In the most damaging recent incident, European military intelligence services discovered the state department had given the Sarajevo authorities information about Iranian covert operations which had been gathered in a Nato operation.
Last month John Kornblum, the US special envoy to the Balkans, gave a list of 10 suspected Iranian agents to the Bosnian authorities and requested their deportation.
"Basically, the state department filched the information and gave it away to the Bosnians," said a British I-For officer. "It caused a certain amount of consternation here."
The European intelligence services had wanted to stage a series of dramatic raids on suspected Iranian training camps, similar to a highly-publicised swoop on an alleged camp near the town of Fojnica in February.
The raids would have been aimed at highlighting Bosnian non- compliance with the Dayton peace accord, which stipulates the total withdrawal of foreign forces. This would have had the effect of diminishing political pressure on I-For to take a more aggressive posture against the Bosnian Serbs and, in particular, to arrest the separatist leaders, Radovan Karadzic and General Ratko Mladic.
The US government, on the other hand, is understood to be anxious to play down the Iranian role, at a time when Congress is increasingly sceptical about plans to arm and train the Bosnian army. The Bosnian programme has been held up until all military trainers from Islamic countries have left.
A Sarajevo government official confirmed that a list of names had been handed over by Mr Kornblum, but said he was not aware of any action having been taken.
"The people on the list were not serious - one was the Iranian ambassador's driver - and we told them this," said the official. "It was part of a more far-reaching operation by the Europeans. They tried a couple of raids after Fojnica, but they were failures. So they wanted a success."
The row over the Iranian list has crowned a mounting sense among European staff in the Nato ARRC (Allied Command Europe Rapid Reaction Corps) headquarters in Sarajevo that the US agenda in Bosnia is overwhelming the "team spirit".
The Europeans also suspect the US is either conniving at or turning a blind eye to Bosnian covert operations in northern Bosnia - in contravention of the Dayton pact.
On May 10, a US artillery platoon, training on Serb-held territory near the river port of Zvornik, heard gunfire and grenade explosions from a nearby hill.Immediately afterwards, seven men ran towards the platoon and put themselves at its mercy, saying they were Muslims fleeing Serb patrols.
The American military police major who arrived on the scene soon afterwards handed them over to the Serb police, on the grounds that the Muslims constituted an illegal armed group.

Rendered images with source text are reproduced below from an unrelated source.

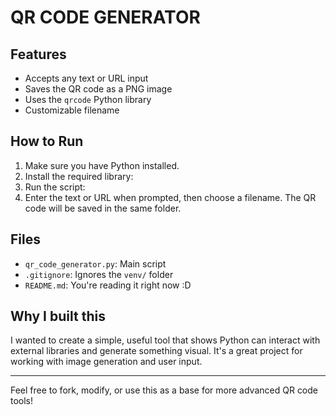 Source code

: # QR CODE GENERATOR

## Features
- Accepts any text or URL input
- Saves the QR code as a PNG image
- Uses the `qrcode` Python library
- Customizable filename


## How to Run
1. Make sure you have Python installed.
2. Install the required library:
3. Run the script:
4. Enter the text or URL when prompted, then choose a filename. The QR code will be saved in the same folder.

## Files
- `qr_code_generator.py`: Main script
- `.gitignore`: Ignores the `venv/` folder
- `README.md`: You're reading it right now :D


## Why I built this
I wanted to create a simple, useful tool that shows Python can interact with external libraries and generate something visual. It's a great project for working with image generation and user input.

---

Feel free to fork, modify, or use this as a base for more advanced QR code tools! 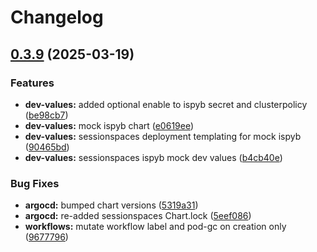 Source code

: # Changelog

## [0.3.9](https://github.com/daurer/test-workflows/compare/sessionspaces-chart@v0.3.8...sessionspaces-chart@v0.3.9) (2025-03-19)


### Features

* **dev-values:** added optional enable to ispyb secret and clusterpolicy ([be98cb7](https://github.com/daurer/test-workflows/commit/be98cb70c63e53d3ed996c38771cae736c64b039))
* **dev-values:** mock ispyb chart ([e0619ee](https://github.com/daurer/test-workflows/commit/e0619ee80f89e1a50b3e69c29ffef271c13067c1))
* **dev-values:** sessionspaces deployment templating for mock ispyb ([90465bd](https://github.com/daurer/test-workflows/commit/90465bdac0860b5a9cfeb3843d330ed6cd475f77))
* **dev-values:** sessionspaces ispyb mock dev values ([b4cb40e](https://github.com/daurer/test-workflows/commit/b4cb40e7202fb0d2ff981d5b7ef387b16c8ff660))


### Bug Fixes

* **argocd:** bumped chart versions ([5319a31](https://github.com/daurer/test-workflows/commit/5319a31dd5bd4757c0e0ca7f96ea94e239c816e5))
* **argocd:** re-added sessionspaces Chart.lock ([5eef086](https://github.com/daurer/test-workflows/commit/5eef0861bf80ba8cded51e9df80d3ba4189ca126))
* **workflows:** mutate workflow label and pod-gc on creation only ([9677796](https://github.com/daurer/test-workflows/commit/96777961adb91583ffb86c8a3d566227f1416b28))
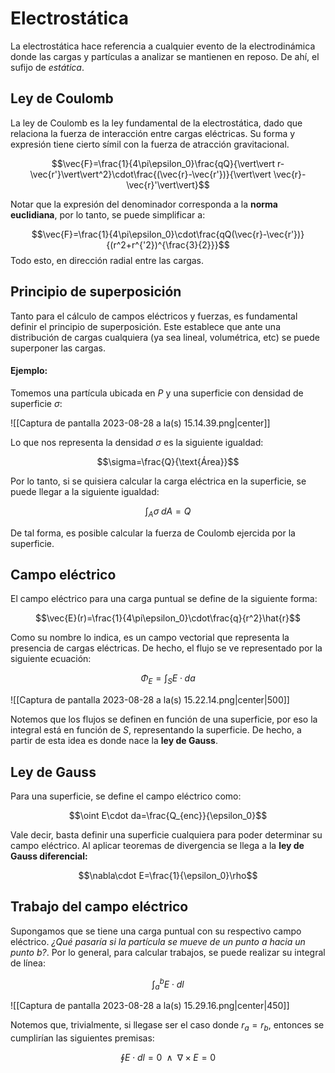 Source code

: 
# Electrostática 

La electrostática hace referencia a cualquier evento de la electrodinámica donde las cargas y partículas a analizar se mantienen en reposo. De ahí, el sufijo de *estática*. 

## Ley de Coulomb 

La ley de Coulomb es la ley fundamental de la electrostática, dado que relaciona la fuerza de interacción entre cargas eléctricas. Su forma y expresión tiene cierto símil con la fuerza de atracción gravitacional. 

$$\vec{F}=\frac{1}{4\pi\epsilon_0}\frac{qQ}{\vert\vert r-\vec{r'}\vert\vert^2}\cdot\frac{(\vec{r}-\vec{r'})}{\vert\vert \vec{r}-\vec{r}'\vert\vert}$$

Notar que la expresión del denominador corresponda a la **norma euclidiana**, por lo tanto, se puede simplificar a: 

$$\vec{F}=\frac{1}{4\pi\epsilon_0}\cdot\frac{qQ(\vec{r}-\vec{r'})}{(r^2+r^{'2})^{\frac{3}{2}}}$$ 
Todo esto, en dirección radial entre las cargas. 

## Principio de superposición 

Tanto para el cálculo de campos eléctricos y fuerzas, es fundamental definir el principio de superposición. Este establece que ante una distribución de cargas cualquiera (ya sea lineal, volumétrica, etc) se puede superponer las cargas.

#### Ejemplo: 

Tomemos una partícula ubicada en $P$ y una superficie con densidad de superficie $\sigma$:

![[Captura de pantalla 2023-08-28 a la(s) 15.14.39.png|center]]

Lo que nos representa la densidad $\sigma$ es la siguiente igualdad: 

$$\sigma=\frac{Q}{\text{Área}}$$

Por lo tanto, si se quisiera calcular la carga eléctrica en la superficie, se puede llegar a la siguiente igualdad: 

$$\int_A\sigma\;dA=Q$$

De tal forma, es posible calcular la fuerza de Coulomb ejercida por la superficie. 

## Campo eléctrico 

El campo eléctrico para una carga puntual se define de la siguiente forma: 

$$\vec{E}(r)=\frac{1}{4\pi\epsilon_0}\cdot\frac{q}{r^2}\hat{r}$$

Como su nombre lo indica, es un campo vectorial que representa la presencia de cargas eléctricas. De hecho, el flujo se ve representado por la siguiente ecuación: 

$$\Phi_E=\int^{}_{S}E\cdot da$$

![[Captura de pantalla 2023-08-28 a la(s) 15.22.14.png|center|500]]


Notemos que los flujos se definen en función de una superficie, por eso la integral está en función de $S$, representando la superficie. De hecho, a partir de esta idea es donde nace la **ley de Gauss**. 

## Ley de Gauss 

Para una superficie, se define el campo eléctrico como: 

$$\oint E\cdot da=\frac{Q_{enc}}{\epsilon_0}$$

Vale decir, basta definir una superficie cualquiera para poder determinar su campo eléctrico. Al aplicar teoremas de divergencia se llega a la **ley de Gauss diferencial:**

$$\nabla\cdot E=\frac{1}{\epsilon_0}\rho$$


## Trabajo del campo eléctrico 

Supongamos que se tiene una carga puntual con su respectivo campo eléctrico. *¿Qué pasaría si la partícula se mueve de un punto $a$ hacia un punto $b$?*. Por lo general, para calcular trabajos, se puede realizar su integral de línea: 

$$\int^{b}_{a}E\cdot dl$$

![[Captura de pantalla 2023-08-28 a la(s) 15.29.16.png|center|450]]


Notemos que, trivialmente, si llegase ser el caso donde $r_a=r_b$, entonces se cumplirían las siguientes premisas: 

$$\oint E\cdot dl=0\;\;\land\;\;\nabla\times E=0$$

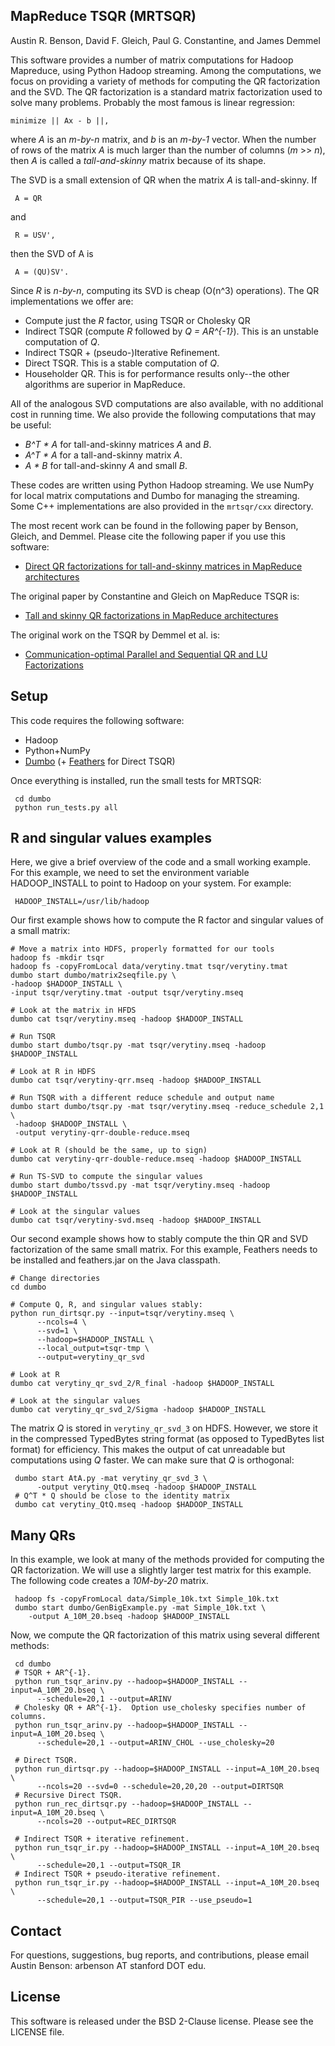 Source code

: MapReduce TSQR (MRTSQR)
--------
Austin R. Benson, David F. Gleich, Paul G. Constantine, and James Demmel

This software provides a number of matrix computations for Hadoop Mapreduce,
using Python Hadoop streaming.  Among the computations, we focus on providing
a variety of methods for computing the QR factorization and the SVD.
The QR factorization is a standard matrix factorization used to solve many
problems.  Probably the most famous is linear regression:

    minimize || Ax - b ||,

where _A_ is an _m-by-n_ matrix, and _b_ is an _m-by-1_ vector.
When the number of rows of the matrix _A_ is much larger than
the number of columns (_m_ >> _n_), then _A_ is called a _tall-and-skinny_
matrix because of its shape.

The SVD is a small extension of QR when the matrix _A_ is tall-and-skinny.  If

     A = QR

and

     R = USV',

then the SVD of A is

     A = (QU)SV'.

Since _R_ is _n-by-n_, computing its SVD is cheap (O(n^3) operations).
The QR implementations we offer are:

* Compute just the _R_ factor, using TSQR or Cholesky QR
* Indirect TSQR (compute _R_ followed by _Q = AR^{-1}_).  This is an unstable computation of _Q_.
* Indirect TSQR + (pseudo-)Iterative Refinement.
* Direct TSQR.  This is a stable computation of _Q_.
* Householder QR.  This is for performance results only--the other algorithms are superior in MapReduce.

All of the analogous SVD computations are also available, with no additional cost in running time.
We also provide the following computations that may be useful:

* _B^T * A_ for tall-and-skinny matrices _A_ and _B_.
* _A^T * A_ for a tall-and-skinny matrix _A_.
* _A * B_ for tall-and-skinny _A_ and small _B_.

These codes are written using Python Hadoop streaming.  We use NumPy for local matrix computations
and Dumbo for managing the streaming.
Some C++ implementations are also provided in the `mrtsqr/cxx` directory.

The most recent work can be found in the following paper by Benson, Gleich, and Demmel.  Please cite 
the following paper if you use this software:

* [Direct QR factorizations for tall-and-skinny matrices in MapReduce architectures](http://dx.doi.org/10.1109/BigData.2013.6691583)

The original paper by Constantine and Gleich on MapReduce TSQR is:

* [Tall and skinny QR factorizations in MapReduce architectures](http://www.cs.purdue.edu/homes/dgleich/publications/Constantine%202011%20-%20TSQR.pdf)

The original work on the TSQR by Demmel et al. is:

* [Communication-optimal Parallel and Sequential QR and LU Factorizations](http://dx.doi.org/10.1137/080731992)

Setup
--------
This code requires the following software:

* Hadoop
* Python+NumPy
* [Dumbo](https://github.com/klbostee/dumbo/) (+ [Feathers](https://github.com/klbostee/feathers) for Direct TSQR)

Once everything is installed, run the small tests for MRTSQR:

     cd dumbo
     python run_tests.py all

R and singular values examples
--------
Here, we give a brief overview of the code and a small working example.
For this example, we need to set the environment variable HADOOP_INSTALL to point
to Hadoop on your system.  For example:

     HADOOP_INSTALL=/usr/lib/hadoop

Our first example shows how to compute the R factor and singular values of a small matrix:
    
    # Move a matrix into HDFS, properly formatted for our tools
    hadoop fs -mkdir tsqr
    hadoop fs -copyFromLocal data/verytiny.tmat tsqr/verytiny.tmat
    dumbo start dumbo/matrix2seqfile.py \
    -hadoop $HADOOP_INSTALL \
    -input tsqr/verytiny.tmat -output tsqr/verytiny.mseq

    # Look at the matrix in HFDS
    dumbo cat tsqr/verytiny.mseq -hadoop $HADOOP_INSTALL
    
    # Run TSQR
    dumbo start dumbo/tsqr.py -mat tsqr/verytiny.mseq -hadoop $HADOOP_INSTALL

    # Look at R in HDFS
    dumbo cat tsqr/verytiny-qrr.mseq -hadoop $HADOOP_INSTALL

    # Run TSQR with a different reduce schedule and output name
    dumbo start dumbo/tsqr.py -mat tsqr/verytiny.mseq -reduce_schedule 2,1 \
     -hadoop $HADOOP_INSTALL \
     -output verytiny-qrr-double-reduce.mseq

    # Look at R (should be the same, up to sign)
    dumbo cat verytiny-qrr-double-reduce.mseq -hadoop $HADOOP_INSTALL

    # Run TS-SVD to compute the singular values
    dumbo start dumbo/tssvd.py -mat tsqr/verytiny.mseq -hadoop $HADOOP_INSTALL

    # Look at the singular values
    dumbo cat tsqr/verytiny-svd.mseq -hadoop $HADOOP_INSTALL

Our second example shows how to stably compute the thin QR and SVD factorization of
the same small matrix.  For this example, Feathers needs to be installed and feathers.jar
on the Java classpath.

    # Change directories
    cd dumbo

    # Compute Q, R, and singular values stably:
    python run_dirtsqr.py --input=tsqr/verytiny.mseq \
          --ncols=4 \
          --svd=1 \
          --hadoop=$HADOOP_INSTALL \
          --local_output=tsqr-tmp \
          --output=verytiny_qr_svd

    # Look at R
    dumbo cat verytiny_qr_svd_2/R_final -hadoop $HADOOP_INSTALL

    # Look at the singular values
    dumbo cat verytiny_qr_svd_2/Sigma -hadoop $HADOOP_INSTALL
    
The matrix _Q_ is stored in `verytiny_qr_svd_3` on HDFS.  However, we store it in the compressed
TypedBytes string format (as opposed to TypedBytes list format) for efficiency.  This makes the output
of cat unreadable but computations using _Q_ faster.  We can make sure that _Q_ is orthogonal:

     dumbo start AtA.py -mat verytiny_qr_svd_3 \
          -output verytiny_QtQ.mseq -hadoop $HADOOP_INSTALL
     # Q^T * Q should be close to the identity matrix
     dumbo cat verytiny_QtQ.mseq -hadoop $HADOOP_INSTALL


Many QRs
--------
In this example, we look at many of the methods provided for computing the QR factorization.
We will use a slightly larger test matrix for this example.  The following code creates a
_10M-by-20_ matrix.

     hadoop fs -copyFromLocal data/Simple_10k.txt Simple_10k.txt
     dumbo start dumbo/GenBigExample.py -mat Simple_10k.txt \
        -output A_10M_20.bseq -hadoop $HADOOP_INSTALL

Now, we compute the QR factorization of this matrix using several different methods:

     cd dumbo
     # TSQR + AR^{-1}.
     python run_tsqr_arinv.py --hadoop=$HADOOP_INSTALL --input=A_10M_20.bseq \
          --schedule=20,1 --output=ARINV
     # Cholesky QR + AR^{-1}.  Option use_cholesky specifies number of columns.
     python run_tsqr_arinv.py --hadoop=$HADOOP_INSTALL --input=A_10M_20.bseq \
          --schedule=20,1 --output=ARINV_CHOL --use_cholesky=20
     
     # Direct TSQR.
     python run_dirtsqr.py --hadoop=$HADOOP_INSTALL --input=A_10M_20.bseq \
          --ncols=20 --svd=0 --schedule=20,20,20 --output=DIRTSQR
     # Recursive Direct TSQR.
     python run_rec_dirtsqr.py --hadoop=$HADOOP_INSTALL --input=A_10M_20.bseq \
          --ncols=20 --output=REC_DIRTSQR

     # Indirect TSQR + iterative refinement.
     python run_tsqr_ir.py --hadoop=$HADOOP_INSTALL --input=A_10M_20.bseq \
          --schedule=20,1 --output=TSQR_IR
     # Indirect TSQR + pseudo-iterative refinement.
     python run_tsqr_ir.py --hadoop=$HADOOP_INSTALL --input=A_10M_20.bseq \
          --schedule=20,1 --output=TSQR_PIR --use_pseudo=1


Contact
--------

For questions, suggestions, bug reports, and contributions, please email Austin Benson: arbenson AT stanford DOT edu.


License
--------
This software is released under the BSD 2-Clause license.  Please see the LICENSE file.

European officers in Sarajevo say there was near-panic in the US military headquarters in Tuzla when commanders learned of the incident.
The group claimed to be from the former Muslim enclave of Srebrenica. They told the United Nations that they hid in the woods of eastern Bosnia for more than nine months after Serb forces overran the enclave and slaughtered thousands of men.
However, the men - now eight after a subsequent arrest by Bosnian Serb police - looked better groomed and fed than would have been expected. Two in particular were fit and wore some form of uniform. Their pistols also appeared in good condition. Bosnian military intelligence also seemed well-informed about the group.
A confidential Nato intelligence assessment in Sarajevo concluded: "This suggests that what is under way is a co- ordinated high-level effort to cover up an ABIH (Bosnian army) covert operation that went wrong."
European officers believe senior officers in the US sector had approved the operation without the knowledge of the Europeans or lower-ranking US field officers.
They also say the US military in Tuzla give the impression of knowing far more about the incident than they were prepared to share with their allies.
The evidence for a conspiracy appears largely based on such impressions, and the fact that these theories circulate in ARRC Sarajevo headquarters says much about the mutual distrust.
A non-US intelligence officer said: "I came here with a very naive view that we were all on one team. I wasn't really aware how much the national agendas would come into play."
Such fundamental differences, said Michael Williams, an analyst at the International Institute for Strategic Studies, "are going to be a sure recipe for a great deal of political tension across the Atlantic. Dayton and I-For have just papered over the cracks."